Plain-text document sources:

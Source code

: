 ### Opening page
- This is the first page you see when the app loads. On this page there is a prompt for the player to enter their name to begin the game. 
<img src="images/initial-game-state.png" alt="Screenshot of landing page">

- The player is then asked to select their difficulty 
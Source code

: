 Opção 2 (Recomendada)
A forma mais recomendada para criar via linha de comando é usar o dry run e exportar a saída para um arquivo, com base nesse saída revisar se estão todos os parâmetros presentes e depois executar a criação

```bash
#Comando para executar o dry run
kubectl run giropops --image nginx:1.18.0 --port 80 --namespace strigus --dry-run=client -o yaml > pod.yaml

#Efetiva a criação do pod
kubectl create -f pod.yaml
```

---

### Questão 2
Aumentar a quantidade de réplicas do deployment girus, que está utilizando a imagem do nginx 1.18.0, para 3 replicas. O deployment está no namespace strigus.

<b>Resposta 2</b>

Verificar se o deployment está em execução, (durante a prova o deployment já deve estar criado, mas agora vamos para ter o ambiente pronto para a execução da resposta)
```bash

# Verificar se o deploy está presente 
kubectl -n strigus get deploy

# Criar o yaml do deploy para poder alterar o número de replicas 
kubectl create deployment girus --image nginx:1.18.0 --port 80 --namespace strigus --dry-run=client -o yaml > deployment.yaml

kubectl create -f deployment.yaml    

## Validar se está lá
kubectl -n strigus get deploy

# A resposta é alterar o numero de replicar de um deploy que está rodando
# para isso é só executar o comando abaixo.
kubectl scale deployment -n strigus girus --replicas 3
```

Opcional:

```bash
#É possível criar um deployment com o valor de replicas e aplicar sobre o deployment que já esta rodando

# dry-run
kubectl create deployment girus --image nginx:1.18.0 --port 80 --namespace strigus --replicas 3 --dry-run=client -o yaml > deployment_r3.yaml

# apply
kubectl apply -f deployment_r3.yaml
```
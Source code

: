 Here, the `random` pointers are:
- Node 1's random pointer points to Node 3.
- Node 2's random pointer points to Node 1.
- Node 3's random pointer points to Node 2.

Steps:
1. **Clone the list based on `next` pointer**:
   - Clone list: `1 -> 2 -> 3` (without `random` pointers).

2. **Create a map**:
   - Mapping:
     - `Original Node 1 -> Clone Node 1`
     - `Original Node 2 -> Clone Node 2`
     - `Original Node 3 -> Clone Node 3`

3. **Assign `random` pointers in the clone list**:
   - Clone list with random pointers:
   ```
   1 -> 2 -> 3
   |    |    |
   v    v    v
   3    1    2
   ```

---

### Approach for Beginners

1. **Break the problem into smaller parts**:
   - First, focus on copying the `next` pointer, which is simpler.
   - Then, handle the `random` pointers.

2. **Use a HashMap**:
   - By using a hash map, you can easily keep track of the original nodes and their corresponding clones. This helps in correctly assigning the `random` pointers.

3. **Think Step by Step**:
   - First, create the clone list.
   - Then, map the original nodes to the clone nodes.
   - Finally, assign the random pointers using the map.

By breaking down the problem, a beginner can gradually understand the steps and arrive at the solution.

#### Required action
The response consists of the lines above that contain "strigus".

#### Response for this exercise
kubectl run giropops --image nginx:1.18.0 --port 80 --namespace strigus --dry-run=client -o yaml > pod.yaml
Aumentar a quantidade de réplicas do deployment girus, que está utilizando a imagem do nginx 1.18.0, para 3 replicas. O deployment está no namespace strigus.
kubectl -n strigus get deploy
kubectl create deployment girus --image nginx:1.18.0 --port 80 --namespace strigus --dry-run=client -o yaml > deployment.yaml
kubectl -n strigus get deploy
kubectl scale deployment -n strigus girus --replicas 3
kubectl create deployment girus --image nginx:1.18.0 --port 80 --namespace strigus --replicas 3 --dry-run=client -o yaml > deployment_r3.yaml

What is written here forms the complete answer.